* **Work required**
Only the lines below between the ones containing "serious Jotaro Kujo." and "cheerful Josuke Higashikata.", inclusive, are to be reproduced, each exactly as it stands.

+++

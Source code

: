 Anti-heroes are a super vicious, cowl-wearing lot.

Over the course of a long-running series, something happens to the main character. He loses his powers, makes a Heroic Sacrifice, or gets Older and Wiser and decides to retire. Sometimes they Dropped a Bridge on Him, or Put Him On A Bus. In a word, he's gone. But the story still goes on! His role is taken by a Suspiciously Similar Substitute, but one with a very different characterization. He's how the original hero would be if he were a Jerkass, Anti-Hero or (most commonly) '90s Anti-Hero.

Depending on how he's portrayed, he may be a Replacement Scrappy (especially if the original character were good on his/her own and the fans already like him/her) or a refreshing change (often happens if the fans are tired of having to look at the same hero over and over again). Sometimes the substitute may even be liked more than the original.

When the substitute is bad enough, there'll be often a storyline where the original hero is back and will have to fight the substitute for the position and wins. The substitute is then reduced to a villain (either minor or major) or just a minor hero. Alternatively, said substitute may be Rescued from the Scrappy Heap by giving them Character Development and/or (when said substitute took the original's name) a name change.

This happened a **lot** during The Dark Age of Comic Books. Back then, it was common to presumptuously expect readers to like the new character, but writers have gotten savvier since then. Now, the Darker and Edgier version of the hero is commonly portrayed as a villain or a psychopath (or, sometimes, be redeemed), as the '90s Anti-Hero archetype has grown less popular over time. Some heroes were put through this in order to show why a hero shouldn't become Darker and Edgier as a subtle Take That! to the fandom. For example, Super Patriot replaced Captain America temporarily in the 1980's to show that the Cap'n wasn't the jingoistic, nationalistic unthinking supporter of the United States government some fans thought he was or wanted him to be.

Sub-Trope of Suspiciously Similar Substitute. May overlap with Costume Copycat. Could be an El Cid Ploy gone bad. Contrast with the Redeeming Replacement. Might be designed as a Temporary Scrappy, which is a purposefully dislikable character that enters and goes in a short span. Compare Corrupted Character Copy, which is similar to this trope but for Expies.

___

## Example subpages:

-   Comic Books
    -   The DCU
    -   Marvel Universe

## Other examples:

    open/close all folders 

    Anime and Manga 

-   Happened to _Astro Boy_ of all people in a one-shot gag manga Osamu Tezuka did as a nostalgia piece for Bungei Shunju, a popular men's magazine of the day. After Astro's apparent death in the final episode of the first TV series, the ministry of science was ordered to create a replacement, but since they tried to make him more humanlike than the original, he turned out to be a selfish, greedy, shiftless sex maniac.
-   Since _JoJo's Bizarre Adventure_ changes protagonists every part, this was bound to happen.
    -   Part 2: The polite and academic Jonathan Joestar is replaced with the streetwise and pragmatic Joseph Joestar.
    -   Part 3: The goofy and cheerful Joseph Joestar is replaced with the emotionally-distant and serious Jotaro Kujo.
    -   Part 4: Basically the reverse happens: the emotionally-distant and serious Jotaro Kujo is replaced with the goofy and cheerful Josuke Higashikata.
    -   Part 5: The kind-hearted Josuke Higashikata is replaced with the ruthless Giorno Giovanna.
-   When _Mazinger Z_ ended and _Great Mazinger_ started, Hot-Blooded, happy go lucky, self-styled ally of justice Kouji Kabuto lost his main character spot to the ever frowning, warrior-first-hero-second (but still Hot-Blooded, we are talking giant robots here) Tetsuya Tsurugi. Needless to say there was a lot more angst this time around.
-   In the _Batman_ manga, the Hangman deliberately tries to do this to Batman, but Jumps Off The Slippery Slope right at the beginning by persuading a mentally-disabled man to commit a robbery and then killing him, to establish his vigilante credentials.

+++

* **Answer box**
    -   Part 3: The goofy and cheerful Joseph Joestar is replaced with the emotionally-distant and serious Jotaro Kujo.
    -   Part 4: Basically the reverse happens: the emotionally-distant and serious Jotaro Kujo is replaced with the goofy and cheerful Josuke Higashikata.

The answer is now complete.